(Assigned task):
Keep the images out and copy every entry below exactly.

*** Dataset Section Begins ***

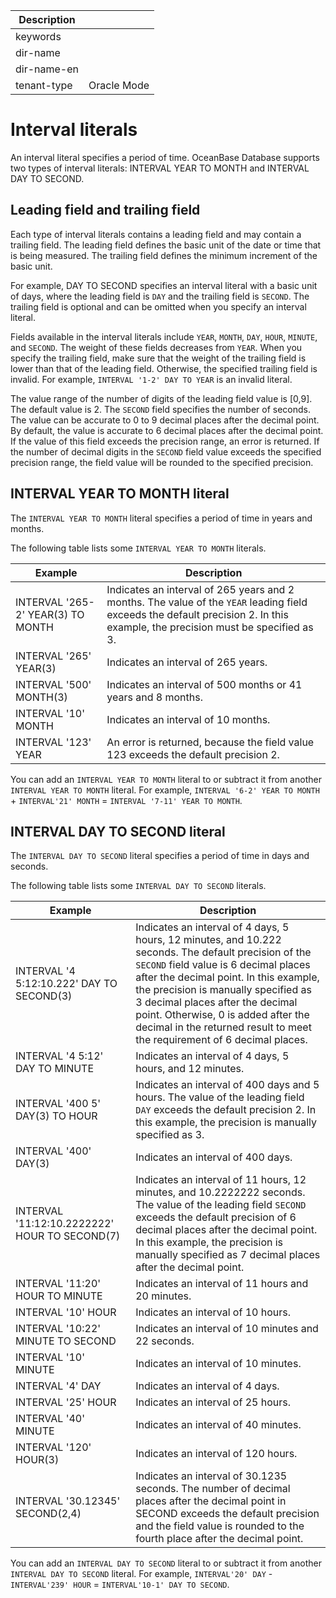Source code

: | Description   |                 |
|---------------|-----------------|
| keywords      |                 |
| dir-name      |                 |
| dir-name-en   |                 |
| tenant-type   | Oracle Mode     |

# Interval literals

An interval literal specifies a period of time. OceanBase Database supports two types of interval literals: INTERVAL YEAR TO MONTH and INTERVAL DAY TO SECOND.

## Leading field and trailing field

Each type of interval literals contains a leading field and may contain a trailing field. The leading field defines the basic unit of the date or time that is being measured. The trailing field defines the minimum increment of the basic unit.

For example, DAY TO SECOND specifies an interval literal with a basic unit of days, where the leading field is `DAY` and the trailing field is `SECOND`. The trailing field is optional and can be omitted when you specify an interval literal.

Fields available in the interval literals include `YEAR`, `MONTH`, `DAY`, `HOUR`, `MINUTE`, and `SECOND`. The weight of these fields decreases from `YEAR`. When you specify the trailing field, make sure that the weight of the trailing field is lower than that of the leading field. Otherwise, the specified trailing field is invalid. For example, `INTERVAL '1-2' DAY TO YEAR` is an invalid literal.

The value range of the number of digits of the leading field value is [0,9]. The default value is 2. The `SECOND` field specifies the number of seconds. The value can be accurate to 0 to 9 decimal places after the decimal point. By default, the value is accurate to 6 decimal places after the decimal point. If the value of this field exceeds the precision range, an error is returned. If the number of decimal digits in the `SECOND` field value exceeds the specified precision range, the field value will be rounded to the specified precision.

## INTERVAL YEAR TO MONTH literal

The `INTERVAL YEAR TO MONTH` literal specifies a period of time in years and months.

The following table lists some `INTERVAL YEAR TO MONTH` literals.

| Example | Description |
|-----------------------------------|-------------------------------------------------------|
| INTERVAL '265-2' YEAR(3) TO MONTH | Indicates an interval of 265 years and 2 months. The value of the `YEAR` leading field exceeds the default precision 2. In this example, the precision must be specified as 3. |
| INTERVAL '265' YEAR(3) | Indicates an interval of 265 years.  |
| INTERVAL '500' MONTH(3) | Indicates an interval of 500 months or 41 years and 8 months.  |
| INTERVAL '10' MONTH | Indicates an interval of 10 months.  |
| INTERVAL '123' YEAR | An error is returned, because the field value 123 exceeds the default precision 2.  |

You can add an `INTERVAL YEAR TO MONTH` literal to or subtract it from another `INTERVAL YEAR TO MONTH` literal. For example, `INTERVAL '6-2' YEAR TO MONTH` + `INTERVAL'21' MONTH` = `INTERVAL '7-11' YEAR TO MONTH`.

## INTERVAL DAY TO SECOND literal

The `INTERVAL DAY TO SECOND` literal specifies a period of time in days and seconds.

The following table lists some `INTERVAL DAY TO SECOND` literals.

| Example | Description |
|-----------------------------------------------|-----------------------------------------------------------------------------------------------------|
| INTERVAL '4 5:12:10.222' DAY TO SECOND(3) | Indicates an interval of 4 days, 5 hours, 12 minutes, and 10.222 seconds. The default precision of the `SECOND` field value is 6 decimal places after the decimal point. In this example, the precision is manually specified as 3 decimal places after the decimal point. Otherwise, 0 is added after the decimal in the returned result to meet the requirement of 6 decimal places.  |
| INTERVAL '4 5:12' DAY TO MINUTE | Indicates an interval of 4 days, 5 hours, and 12 minutes. |
| INTERVAL '400 5' DAY(3) TO HOUR | Indicates an interval of 400 days and 5 hours. The value of the leading field `DAY` exceeds the default precision 2. In this example, the precision is manually specified as 3.  |
| INTERVAL '400' DAY(3) | Indicates an interval of 400 days.  |
| INTERVAL '11:12:10.2222222' HOUR TO SECOND(7) | Indicates an interval of 11 hours, 12 minutes, and 10.2222222 seconds. The value of the leading field `SECOND` exceeds the default precision of 6 decimal places after the decimal point. In this example, the precision is manually specified as 7 decimal places after the decimal point.  |
| INTERVAL '11:20' HOUR TO MINUTE | Indicates an interval of 11 hours and 20 minutes.  |
| INTERVAL '10' HOUR | Indicates an interval of 10 hours. |
| INTERVAL '10:22' MINUTE TO SECOND | Indicates an interval of 10 minutes and 22 seconds.  |
| INTERVAL '10' MINUTE | Indicates an interval of 10 minutes.  |
| INTERVAL '4' DAY | Indicates an interval of 4 days.  |
| INTERVAL '25' HOUR | Indicates an interval of 25 hours.  |
| INTERVAL '40' MINUTE | Indicates an interval of 40 minutes.  |
| INTERVAL '120' HOUR(3) | Indicates an interval of 120 hours.  |
| INTERVAL '30.12345' SECOND(2,4) | Indicates an interval of 30.1235 seconds. The number of decimal places after the decimal point in SECOND exceeds the default precision and the field value is rounded to the fourth place after the decimal point.  |

You can add an `INTERVAL DAY TO SECOND` literal to or subtract it from another `INTERVAL DAY TO SECOND` literal. For example, `INTERVAL'20' DAY` - `INTERVAL'239' HOUR` = `INTERVAL'10-1' DAY TO SECOND`.
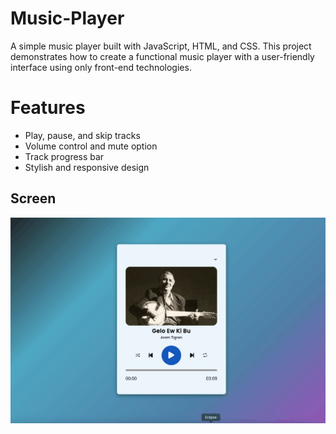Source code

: # Music-Player

A simple music player built with JavaScript, HTML, and CSS. This project demonstrates how to create a functional music player with a user-friendly interface using only front-end technologies.

# Features
- Play, pause, and skip tracks
- Volume control and mute option
- Track progress bar
- Stylish and responsive design

<h2>Screen </h2>

![](Gif.gif)
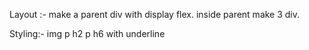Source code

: Layout :-
make a parent div with display flex.
inside parent make 3 div.

Styling:-
img
p
h2
p
h6 with underline
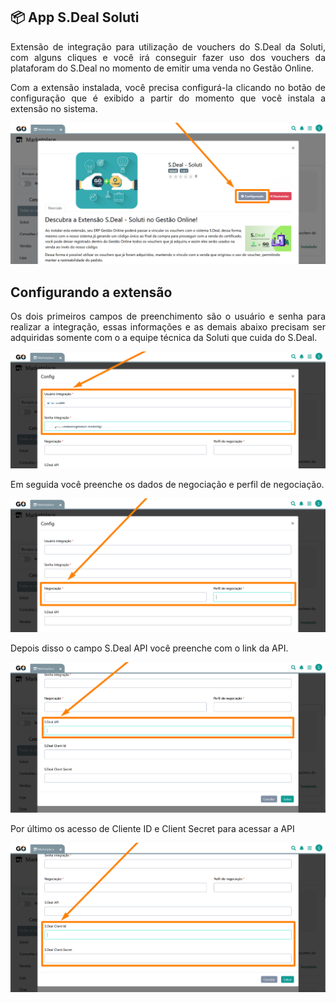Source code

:<div style="text-align: justify">

## 📦 App S.Deal Soluti

Extensão de integração para utilização de vouchers do S.Deal da Soluti, com alguns cliques e você irá conseguir fazer uso dos vouchers da plataforam do S.Deal no momento de emitir uma venda no Gestão Online.

Com a extensão instalada, você precisa configurá-la clicando no botão de configuração que é exibido a partir do momento que você instala a extensão no sistema.

![](https://github.com/Gestao-Online/public-docs/blob/41cad540b95bd1e839cc44b988b83f02836b9937/erp-v2/assets/marketplace/sdeal_soluti/extensao_sdeal_02.png?raw=true)

## Configurando a extensão

Os dois primeiros campos de preenchimento são o usuário e senha para realizar a integração, essas informações e as demais abaixo precisam ser adquiridas somente com o a equipe técnica da Soluti que cuida do S.Deal.

![](https://github.com/Gestao-Online/public-docs/blob/41cad540b95bd1e839cc44b988b83f02836b9937/erp-v2/assets/marketplace/sdeal_soluti/extensao_sdeal_03.png?raw=true)

Em seguida você preenche os dados de negociação e perfil de negociação.

![](https://github.com/Gestao-Online/public-docs/blob/41cad540b95bd1e839cc44b988b83f02836b9937/erp-v2/assets/marketplace/sdeal_soluti/extensao_sdeal_04.png?raw=true)

Depois disso o campo S.Deal API você preenche com o link da API.

![](https://github.com/Gestao-Online/public-docs/blob/41cad540b95bd1e839cc44b988b83f02836b9937/erp-v2/assets/marketplace/sdeal_soluti/extensao_sdeal_05.png?raw=true)

Por último os acesso de Cliente ID e Client Secret para acessar a API

![](https://github.com/Gestao-Online/public-docs/blob/41cad540b95bd1e839cc44b988b83f02836b9937/erp-v2/assets/marketplace/sdeal_soluti/extensao_sdeal_06.png?raw=true)

</div>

*** Dataset Section Ends ***

(The answer):
Source code

: | Description   |                 |
|---------------|-----------------|
| keywords      |                 |
| dir-name      |                 |
| dir-name-en   |                 |
| tenant-type   | Oracle Mode     |

# Interval literals

An interval literal specifies a period of time. OceanBase Database supports two types of interval literals: INTERVAL YEAR TO MONTH and INTERVAL DAY TO SECOND.

## Leading field and trailing field

Each type of interval literals contains a leading field and may contain a trailing field. The leading field defines the basic unit of the date or time that is being measured. The trailing field defines the minimum increment of the basic unit.

For example, DAY TO SECOND specifies an interval literal with a basic unit of days, where the leading field is `DAY` and the trailing field is `SECOND`. The trailing field is optional and can be omitted when you specify an interval literal.

Fields available in the interval literals include `YEAR`, `MONTH`, `DAY`, `HOUR`, `MINUTE`, and `SECOND`. The weight of these fields decreases from `YEAR`. When you specify the trailing field, make sure that the weight of the trailing field is lower than that of the leading field. Otherwise, the specified trailing field is invalid. For example, `INTERVAL '1-2' DAY TO YEAR` is an invalid literal.

The value range of the number of digits of the leading field value is [0,9]. The default value is 2. The `SECOND` field specifies the number of seconds. The value can be accurate to 0 to 9 decimal places after the decimal point. By default, the value is accurate to 6 decimal places after the decimal point. If the value of this field exceeds the precision range, an error is returned. If the number of decimal digits in the `SECOND` field value exceeds the specified precision range, the field value will be rounded to the specified precision.

## INTERVAL YEAR TO MONTH literal

The `INTERVAL YEAR TO MONTH` literal specifies a period of time in years and months.

The following table lists some `INTERVAL YEAR TO MONTH` literals.

| Example | Description |
|-----------------------------------|-------------------------------------------------------|
| INTERVAL '265-2' YEAR(3) TO MONTH | Indicates an interval of 265 years and 2 months. The value of the `YEAR` leading field exceeds the default precision 2. In this example, the precision must be specified as 3. |
| INTERVAL '265' YEAR(3) | Indicates an interval of 265 years.  |
| INTERVAL '500' MONTH(3) | Indicates an interval of 500 months or 41 years and 8 months.  |
| INTERVAL '10' MONTH | Indicates an interval of 10 months.  |
| INTERVAL '123' YEAR | An error is returned, because the field value 123 exceeds the default precision 2.  |

You can add an `INTERVAL YEAR TO MONTH` literal to or subtract it from another `INTERVAL YEAR TO MONTH` literal. For example, `INTERVAL '6-2' YEAR TO MONTH` + `INTERVAL'21' MONTH` = `INTERVAL '7-11' YEAR TO MONTH`.

## INTERVAL DAY TO SECOND literal

The `INTERVAL DAY TO SECOND` literal specifies a period of time in days and seconds.

The following table lists some `INTERVAL DAY TO SECOND` literals.

| Example | Description |
|-----------------------------------------------|-----------------------------------------------------------------------------------------------------|
| INTERVAL '4 5:12:10.222' DAY TO SECOND(3) | Indicates an interval of 4 days, 5 hours, 12 minutes, and 10.222 seconds. The default precision of the `SECOND` field value is 6 decimal places after the decimal point. In this example, the precision is manually specified as 3 decimal places after the decimal point. Otherwise, 0 is added after the decimal in the returned result to meet the requirement of 6 decimal places.  |
| INTERVAL '4 5:12' DAY TO MINUTE | Indicates an interval of 4 days, 5 hours, and 12 minutes. |
| INTERVAL '400 5' DAY(3) TO HOUR | Indicates an interval of 400 days and 5 hours. The value of the leading field `DAY` exceeds the default precision 2. In this example, the precision is manually specified as 3.  |
| INTERVAL '400' DAY(3) | Indicates an interval of 400 days.  |
| INTERVAL '11:12:10.2222222' HOUR TO SECOND(7) | Indicates an interval of 11 hours, 12 minutes, and 10.2222222 seconds. The value of the leading field `SECOND` exceeds the default precision of 6 decimal places after the decimal point. In this example, the precision is manually specified as 7 decimal places after the decimal point.  |
| INTERVAL '11:20' HOUR TO MINUTE | Indicates an interval of 11 hours and 20 minutes.  |
| INTERVAL '10' HOUR | Indicates an interval of 10 hours. |
| INTERVAL '10:22' MINUTE TO SECOND | Indicates an interval of 10 minutes and 22 seconds.  |
| INTERVAL '10' MINUTE | Indicates an interval of 10 minutes.  |
| INTERVAL '4' DAY | Indicates an interval of 4 days.  |
| INTERVAL '25' HOUR | Indicates an interval of 25 hours.  |
| INTERVAL '40' MINUTE | Indicates an interval of 40 minutes.  |
| INTERVAL '120' HOUR(3) | Indicates an interval of 120 hours.  |
| INTERVAL '30.12345' SECOND(2,4) | Indicates an interval of 30.1235 seconds. The number of decimal places after the decimal point in SECOND exceeds the default precision and the field value is rounded to the fourth place after the decimal point.  |

You can add an `INTERVAL DAY TO SECOND` literal to or subtract it from another `INTERVAL DAY TO SECOND` literal. For example, `INTERVAL'20' DAY` - `INTERVAL'239' HOUR` = `INTERVAL'10-1' DAY TO SECOND`.
Source code

: # Music-Player

A simple music player built with JavaScript, HTML, and CSS. This project demonstrates how to create a functional music player with a user-friendly interface using only front-end technologies.

# Features
- Play, pause, and skip tracks
- Volume control and mute option
- Track progress bar
- Stylish and responsive design

<h2>Screen </h2>

![](Gif.gif)
Source code

: Layout :-
make a parent div with display flex.
inside parent make 3 div.

Styling:-
img
p
h2
p
h6 with underline
Source code

:<div style="text-align: justify">

## 📦 App S.Deal Soluti

Extensão de integração para utilização de vouchers do S.Deal da Soluti, com alguns cliques e você irá conseguir fazer uso dos vouchers da plataforam do S.Deal no momento de emitir uma venda no Gestão Online.

Com a extensão instalada, você precisa configurá-la clicando no botão de configuração que é exibido a partir do momento que você instala a extensão no sistema.

![](https://github.com/Gestao-Online/public-docs/blob/41cad540b95bd1e839cc44b988b83f02836b9937/erp-v2/assets/marketplace/sdeal_soluti/extensao_sdeal_02.png?raw=true)

## Configurando a extensão

Os dois primeiros campos de preenchimento são o usuário e senha para realizar a integração, essas informações e as demais abaixo precisam ser adquiridas somente com o a equipe técnica da Soluti que cuida do S.Deal.

![](https://github.com/Gestao-Online/public-docs/blob/41cad540b95bd1e839cc44b988b83f02836b9937/erp-v2/assets/marketplace/sdeal_soluti/extensao_sdeal_03.png?raw=true)

Em seguida você preenche os dados de negociação e perfil de negociação.

![](https://github.com/Gestao-Online/public-docs/blob/41cad540b95bd1e839cc44b988b83f02836b9937/erp-v2/assets/marketplace/sdeal_soluti/extensao_sdeal_04.png?raw=true)

Depois disso o campo S.Deal API você preenche com o link da API.

![](https://github.com/Gestao-Online/public-docs/blob/41cad540b95bd1e839cc44b988b83f02836b9937/erp-v2/assets/marketplace/sdeal_soluti/extensao_sdeal_05.png?raw=true)

Por último os acesso de Cliente ID e Client Secret para acessar a API

![](https://github.com/Gestao-Online/public-docs/blob/41cad540b95bd1e839cc44b988b83f02836b9937/erp-v2/assets/marketplace/sdeal_soluti/extensao_sdeal_06.png?raw=true)

</div>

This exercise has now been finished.